What the task requires
For the entries below, repeat exactly each line starting with the one that contains "Veamos que con" and going on through the one that contains "es equivalente a (ejercicio 4.2).", and no others.

Exercise input

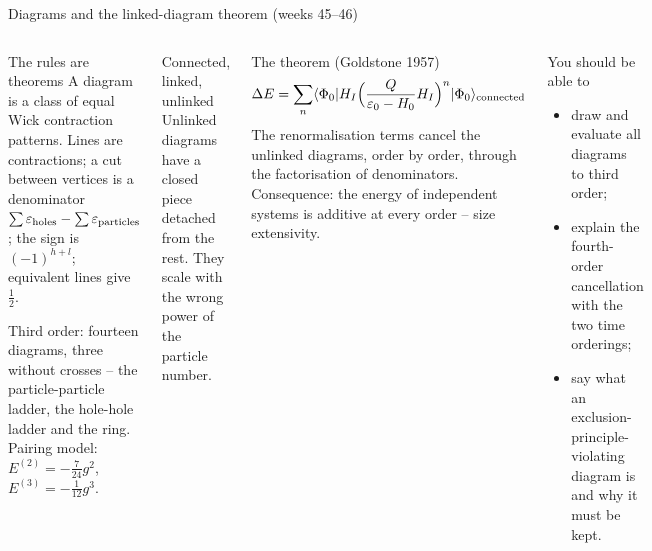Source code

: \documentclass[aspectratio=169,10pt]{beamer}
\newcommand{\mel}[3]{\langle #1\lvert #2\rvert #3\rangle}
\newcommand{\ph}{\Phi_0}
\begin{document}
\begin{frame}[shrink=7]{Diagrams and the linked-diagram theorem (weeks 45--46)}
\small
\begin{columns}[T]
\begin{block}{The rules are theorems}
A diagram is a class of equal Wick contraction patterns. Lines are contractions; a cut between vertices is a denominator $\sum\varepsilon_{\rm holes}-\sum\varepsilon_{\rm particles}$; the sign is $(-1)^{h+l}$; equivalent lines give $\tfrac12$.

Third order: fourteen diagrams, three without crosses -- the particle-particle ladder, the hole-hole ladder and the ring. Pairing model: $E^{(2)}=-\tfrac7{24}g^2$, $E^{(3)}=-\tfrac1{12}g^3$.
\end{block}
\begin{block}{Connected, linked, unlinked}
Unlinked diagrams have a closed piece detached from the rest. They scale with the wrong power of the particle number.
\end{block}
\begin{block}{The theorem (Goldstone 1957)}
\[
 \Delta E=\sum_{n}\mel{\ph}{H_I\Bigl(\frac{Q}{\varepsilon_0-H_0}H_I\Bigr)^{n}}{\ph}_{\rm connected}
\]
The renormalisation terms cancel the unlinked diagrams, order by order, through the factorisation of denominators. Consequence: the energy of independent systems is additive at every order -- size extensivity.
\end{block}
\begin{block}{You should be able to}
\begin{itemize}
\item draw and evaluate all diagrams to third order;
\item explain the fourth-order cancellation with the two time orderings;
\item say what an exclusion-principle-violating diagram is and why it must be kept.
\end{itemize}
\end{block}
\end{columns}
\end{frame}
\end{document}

--

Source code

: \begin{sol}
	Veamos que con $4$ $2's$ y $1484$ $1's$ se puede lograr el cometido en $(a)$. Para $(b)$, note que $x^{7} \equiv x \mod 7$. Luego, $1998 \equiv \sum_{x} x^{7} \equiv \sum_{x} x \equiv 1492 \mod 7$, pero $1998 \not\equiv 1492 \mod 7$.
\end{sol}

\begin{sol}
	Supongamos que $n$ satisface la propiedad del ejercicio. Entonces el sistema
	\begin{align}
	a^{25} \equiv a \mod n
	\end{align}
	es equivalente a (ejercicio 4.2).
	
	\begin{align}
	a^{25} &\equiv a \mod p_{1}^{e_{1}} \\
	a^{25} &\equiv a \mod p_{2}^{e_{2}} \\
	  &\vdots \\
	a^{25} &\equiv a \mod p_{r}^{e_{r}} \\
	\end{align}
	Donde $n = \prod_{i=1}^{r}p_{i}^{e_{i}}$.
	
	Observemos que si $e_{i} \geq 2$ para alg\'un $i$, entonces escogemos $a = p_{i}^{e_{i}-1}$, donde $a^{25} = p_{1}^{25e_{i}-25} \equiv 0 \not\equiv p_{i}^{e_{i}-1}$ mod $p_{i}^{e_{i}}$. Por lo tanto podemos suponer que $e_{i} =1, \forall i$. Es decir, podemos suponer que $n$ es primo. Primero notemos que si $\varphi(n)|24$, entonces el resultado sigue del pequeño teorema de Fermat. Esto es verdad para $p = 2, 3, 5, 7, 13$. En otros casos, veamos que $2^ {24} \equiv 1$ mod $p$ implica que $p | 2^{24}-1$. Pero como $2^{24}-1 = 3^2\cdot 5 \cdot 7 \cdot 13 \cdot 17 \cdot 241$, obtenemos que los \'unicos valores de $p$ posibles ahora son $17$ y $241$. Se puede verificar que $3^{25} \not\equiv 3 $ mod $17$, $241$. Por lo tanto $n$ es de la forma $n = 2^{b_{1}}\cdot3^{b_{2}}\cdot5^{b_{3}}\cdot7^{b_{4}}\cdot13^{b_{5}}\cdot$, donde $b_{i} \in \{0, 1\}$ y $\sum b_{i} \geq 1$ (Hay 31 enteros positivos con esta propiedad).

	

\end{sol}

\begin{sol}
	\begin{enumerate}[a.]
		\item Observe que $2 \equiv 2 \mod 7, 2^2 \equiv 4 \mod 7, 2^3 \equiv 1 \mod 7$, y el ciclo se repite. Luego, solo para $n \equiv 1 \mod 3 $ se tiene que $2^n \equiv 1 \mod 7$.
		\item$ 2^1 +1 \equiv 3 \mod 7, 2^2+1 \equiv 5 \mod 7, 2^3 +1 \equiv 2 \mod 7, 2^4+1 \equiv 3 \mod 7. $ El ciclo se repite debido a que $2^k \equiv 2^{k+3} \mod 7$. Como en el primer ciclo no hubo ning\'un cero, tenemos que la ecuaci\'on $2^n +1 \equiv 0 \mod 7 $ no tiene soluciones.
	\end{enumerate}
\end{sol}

...

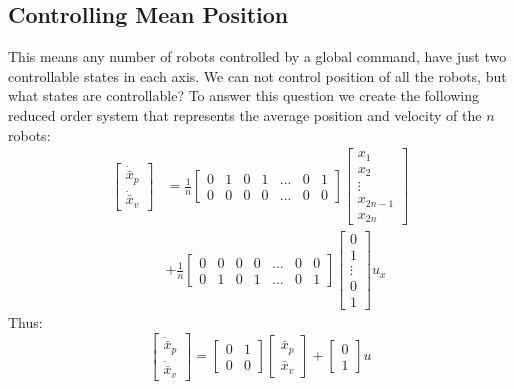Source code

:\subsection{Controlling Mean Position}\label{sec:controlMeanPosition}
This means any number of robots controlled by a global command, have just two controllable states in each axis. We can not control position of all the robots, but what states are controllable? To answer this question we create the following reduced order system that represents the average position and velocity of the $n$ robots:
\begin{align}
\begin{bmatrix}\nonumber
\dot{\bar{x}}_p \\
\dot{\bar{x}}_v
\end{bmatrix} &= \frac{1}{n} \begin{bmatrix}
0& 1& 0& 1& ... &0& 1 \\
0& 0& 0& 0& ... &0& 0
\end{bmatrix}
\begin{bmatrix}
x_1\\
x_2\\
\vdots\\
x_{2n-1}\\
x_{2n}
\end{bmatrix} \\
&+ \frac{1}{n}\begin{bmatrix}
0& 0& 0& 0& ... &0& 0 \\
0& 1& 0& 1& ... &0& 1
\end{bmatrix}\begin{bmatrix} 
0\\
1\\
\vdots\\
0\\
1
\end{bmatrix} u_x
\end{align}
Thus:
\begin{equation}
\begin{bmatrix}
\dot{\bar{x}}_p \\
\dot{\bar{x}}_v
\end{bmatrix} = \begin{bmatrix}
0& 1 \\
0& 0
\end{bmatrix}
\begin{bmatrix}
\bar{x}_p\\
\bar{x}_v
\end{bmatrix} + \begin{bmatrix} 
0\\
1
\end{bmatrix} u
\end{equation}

Solution to this exercise
	Veamos que con $4$ $2's$ y $1484$ $1's$ se puede lograr el cometido en $(a)$. Para $(b)$, note que $x^{7} \equiv x \mod 7$. Luego, $1998 \equiv \sum_{x} x^{7} \equiv \sum_{x} x \equiv 1492 \mod 7$, pero $1998 \not\equiv 1492 \mod 7$.
\end{sol}

\begin{sol}
	Supongamos que $n$ satisface la propiedad del ejercicio. Entonces el sistema
	\begin{align}
	a^{25} \equiv a \mod n
	\end{align}
	es equivalente a (ejercicio 4.2).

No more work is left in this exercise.